However, the invention may be embodied in many different forms and should not be construed as being limited to the embodiments set forth herein.
The embodiments of the present invention are provided so that those skilled in the art may more completely understand the present invention.
In the drawings, the shapes and dimensions may be exaggerated for clarity, and the same reference numerals will be used throughout to designate the same or like components.
In addition, like reference numerals denote elements performing similar functions and actions throughout the drawings.
In addition, unless explicitly described otherwise, “comprising” any components will be understood to imply the inclusion of other components but not the exclusion of any other components.
The present invention is directed to a ceramic electronic component, and the ceramic electronic component according to an embodiment of the present invention is a multilayer ceramic capacitor, an inductor, a piezoelectric element, a varistor, a chip resistor, a thermistor, or the like. The multilayer ceramic capacitor will be described as one example of the ceramic electronic component as follows.

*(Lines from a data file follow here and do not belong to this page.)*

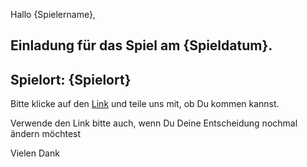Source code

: Hallo {Spielername},

## Einladung für das Spiel am {Spieldatum}.
## Spielort: {Spielort}


Bitte klicke auf den [Link]({invitationLink}) und teile uns mit, ob Du kommen kannst.

Verwende den Link bitte auch, wenn Du Deine Entscheidung nochmal ändern möchtest

Vielen Dank
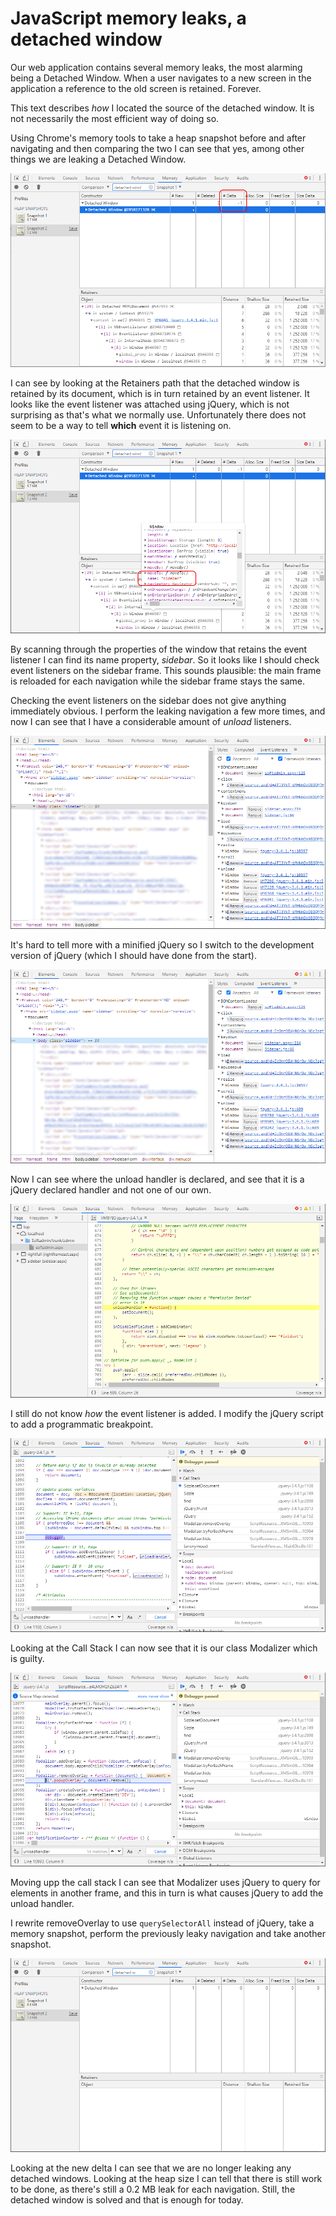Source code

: # JavaScript memory leaks, a detached window

Our web application contains several memory leaks, the most alarming being a Detached Window. When a user navigates to a new screen in the application a reference to the old screen is retained. Forever.

This text describes *how* I located the source of the detached window. It is not necessarily the most efficient way of doing so.

Using Chrome's memory tools to take a heap snapshot before and after navigating and then comparing the two I can see that yes, among other things we are leaking a Detached Window.

![Chrome memory debugger showing Comparison between two snapshots. The Delta column for the type Detached Window shows +1](01_detached_window_delta.png)

I can see by looking at the Retainers path that the detached window is retained by its document, which is in turn retained by an event listener. It looks like the event listener was attached using jQuery, which is not surprising as that's what we normally use. Unfortunately there does not seem to be a way to tell **which** event it is listening on.

![The window that retains the event handler has "sidebar" as its "name" property](02_owning_window_is_sidebar.png)

By scanning through the properties of the window that retains the event listener I can find its name property, *sidebar*. So it looks like I should check event listeners on the sidebar frame. This sounds plausible: the main frame is reloaded for each navigation while the sidebar frame stays the same.

Checking the event listeners on the sidebar does not give anything immediately obvious. I perform the leaking navigation a few more times, and now I can see that I have a considerable amount of *unload* listeners.

![There are a lot of similar event listeners on the sidebar's unload event](03_unload_handlers.png)

 It's hard to tell more with a minified jQuery so I switch to the development version of jQuery (which I should have done from the start).

![The unload handler is declared on line 689 in jQuery.js](04_unload_handlers2.png)

Now I can see where the unload handler is declared, and see that it is a jQuery declared handler and not one of our own.

![The unload handler in jQuery.js](05_unload_handler_function.png)

I still do not know *how* the event listener is added. I modify the jQuery script to add a programmatic breakpoint.

![I've added a breakpoint before addEventListener for "unload" event](06_breakpoint_before_adding_unloadhandler.png)

Looking at the Call Stack I can now see that it is our class Modalizer which is guilty.

![Modalizer uses jQuery to manipulate elements in another frame](07_modalizer_uses_jquery_in_another_frame.png)

Moving upp the call stack I can see that Modalizer uses jQuery to query for elements in another frame, and this in turn is what causes jQuery to add the unload handler.

I rewrite removeOverlay to use `querySelectorAll` instead of jQuery, take a memory snapshot, perform the previously leaky navigation and take another snapshot.

![Delta for Detached Window is now 0](08_no_more_detached_windows.png)

Looking at the new delta I can see that we are no longer leaking any detached windows. Looking at the heap size I can tell that there is still work to be done, as there's still a 0.2 MB leak for each navigation. Still, the detached window is solved and that is enough for today.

In addition, the present embodiment will be described by defining surfaces on which first and second external electrodes of a ceramic element are formed as left and right end surfaces, for convenience of explanation.
Referring to FIGS. 1 and 2, a multilayer ceramic capacitor 100 according to the embodiment may include a ceramic element 110 having a plurality of dielectric layers 111 laminated therein; and a plurality of first and second internal electrodes 131 and 132 each formed on at least one surface of each of the dielectric layers 111 within the ceramic element 110.
The first and second internal electrodes 131 and 132 may be formed of a conductive paste including conductive metal materials, and the conductive metal materials may include 80 to 99.9 wt % of copper (Cu) and 0.1 to 20 wt % of nickel (Ni).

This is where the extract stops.